* **Task to complete**
From the material below, copy every line in which the word "item" occurs.

*** Begin section ***

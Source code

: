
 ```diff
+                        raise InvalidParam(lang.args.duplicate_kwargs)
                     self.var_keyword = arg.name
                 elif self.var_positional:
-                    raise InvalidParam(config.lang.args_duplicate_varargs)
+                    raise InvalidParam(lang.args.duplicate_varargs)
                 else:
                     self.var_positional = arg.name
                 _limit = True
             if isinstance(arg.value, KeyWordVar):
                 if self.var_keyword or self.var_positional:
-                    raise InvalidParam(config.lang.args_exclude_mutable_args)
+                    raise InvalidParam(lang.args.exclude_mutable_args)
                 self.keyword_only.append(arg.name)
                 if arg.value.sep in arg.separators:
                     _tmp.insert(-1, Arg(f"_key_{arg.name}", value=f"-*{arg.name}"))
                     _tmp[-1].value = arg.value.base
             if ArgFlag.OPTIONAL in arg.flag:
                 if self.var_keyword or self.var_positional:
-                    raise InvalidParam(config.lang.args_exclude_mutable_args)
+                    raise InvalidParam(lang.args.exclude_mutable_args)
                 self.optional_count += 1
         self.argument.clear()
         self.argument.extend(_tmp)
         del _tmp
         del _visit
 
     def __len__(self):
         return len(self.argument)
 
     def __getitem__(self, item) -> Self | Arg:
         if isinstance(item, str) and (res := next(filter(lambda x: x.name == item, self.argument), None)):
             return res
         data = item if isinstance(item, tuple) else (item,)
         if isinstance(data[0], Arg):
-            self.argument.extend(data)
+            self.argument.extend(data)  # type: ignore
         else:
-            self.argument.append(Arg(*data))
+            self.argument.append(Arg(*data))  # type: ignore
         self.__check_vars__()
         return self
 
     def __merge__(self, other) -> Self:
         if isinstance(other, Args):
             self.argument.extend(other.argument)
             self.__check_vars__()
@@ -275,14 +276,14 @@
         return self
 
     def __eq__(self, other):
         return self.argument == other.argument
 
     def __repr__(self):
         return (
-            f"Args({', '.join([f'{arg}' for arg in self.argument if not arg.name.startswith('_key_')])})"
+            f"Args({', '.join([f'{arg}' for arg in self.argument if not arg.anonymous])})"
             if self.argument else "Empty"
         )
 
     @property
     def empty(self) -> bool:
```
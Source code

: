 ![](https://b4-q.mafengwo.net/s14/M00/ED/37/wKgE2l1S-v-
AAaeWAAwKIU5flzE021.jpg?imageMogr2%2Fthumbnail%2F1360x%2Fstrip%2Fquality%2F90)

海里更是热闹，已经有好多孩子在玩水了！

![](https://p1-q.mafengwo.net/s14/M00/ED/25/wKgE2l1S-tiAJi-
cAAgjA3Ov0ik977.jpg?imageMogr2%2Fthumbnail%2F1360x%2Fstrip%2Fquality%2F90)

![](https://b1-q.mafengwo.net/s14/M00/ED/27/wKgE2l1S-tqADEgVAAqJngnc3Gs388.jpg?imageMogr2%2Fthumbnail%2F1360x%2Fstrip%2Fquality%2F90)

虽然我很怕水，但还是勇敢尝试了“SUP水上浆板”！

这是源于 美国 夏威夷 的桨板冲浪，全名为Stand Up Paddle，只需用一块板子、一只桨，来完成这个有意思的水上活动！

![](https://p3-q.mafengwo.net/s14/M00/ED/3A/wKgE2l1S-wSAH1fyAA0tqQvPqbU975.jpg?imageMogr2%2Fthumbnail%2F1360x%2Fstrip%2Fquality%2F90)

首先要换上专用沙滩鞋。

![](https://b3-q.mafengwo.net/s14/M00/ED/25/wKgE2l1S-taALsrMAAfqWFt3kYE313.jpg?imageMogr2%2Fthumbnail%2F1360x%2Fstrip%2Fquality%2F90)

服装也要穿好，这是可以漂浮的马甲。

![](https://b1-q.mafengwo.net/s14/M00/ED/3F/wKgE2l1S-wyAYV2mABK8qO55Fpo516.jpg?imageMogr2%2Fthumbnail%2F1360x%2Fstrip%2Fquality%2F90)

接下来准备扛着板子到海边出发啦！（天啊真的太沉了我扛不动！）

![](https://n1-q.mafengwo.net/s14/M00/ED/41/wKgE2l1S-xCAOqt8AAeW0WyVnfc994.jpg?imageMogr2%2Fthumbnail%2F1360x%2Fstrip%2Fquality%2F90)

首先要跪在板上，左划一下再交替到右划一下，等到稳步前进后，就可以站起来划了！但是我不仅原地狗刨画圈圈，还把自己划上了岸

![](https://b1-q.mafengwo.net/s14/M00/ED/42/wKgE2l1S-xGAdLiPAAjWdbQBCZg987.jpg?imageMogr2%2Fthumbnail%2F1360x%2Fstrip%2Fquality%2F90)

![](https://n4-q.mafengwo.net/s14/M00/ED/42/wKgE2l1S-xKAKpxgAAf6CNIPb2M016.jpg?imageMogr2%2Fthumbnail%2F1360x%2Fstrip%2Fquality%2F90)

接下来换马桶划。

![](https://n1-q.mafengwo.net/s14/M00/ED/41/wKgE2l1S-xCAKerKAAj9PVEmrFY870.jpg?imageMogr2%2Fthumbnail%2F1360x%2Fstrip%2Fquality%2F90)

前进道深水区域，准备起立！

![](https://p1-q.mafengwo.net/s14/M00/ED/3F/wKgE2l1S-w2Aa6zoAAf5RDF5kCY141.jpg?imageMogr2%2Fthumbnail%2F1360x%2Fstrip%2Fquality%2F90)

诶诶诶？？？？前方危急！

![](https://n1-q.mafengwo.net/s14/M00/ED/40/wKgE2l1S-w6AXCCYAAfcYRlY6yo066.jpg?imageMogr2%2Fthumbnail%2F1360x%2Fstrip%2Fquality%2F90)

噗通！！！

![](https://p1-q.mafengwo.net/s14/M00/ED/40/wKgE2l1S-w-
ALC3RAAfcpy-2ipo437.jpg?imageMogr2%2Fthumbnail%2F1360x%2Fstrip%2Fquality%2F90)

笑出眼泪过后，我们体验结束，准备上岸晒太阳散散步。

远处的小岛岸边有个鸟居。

*** End section ***

* **The completed task**
     def __getitem__(self, item) -> Self | Arg:
         if isinstance(item, str) and (res := next(filter(lambda x: x.name == item, self.argument), None)):
         data = item if isinstance(item, tuple) else (item,)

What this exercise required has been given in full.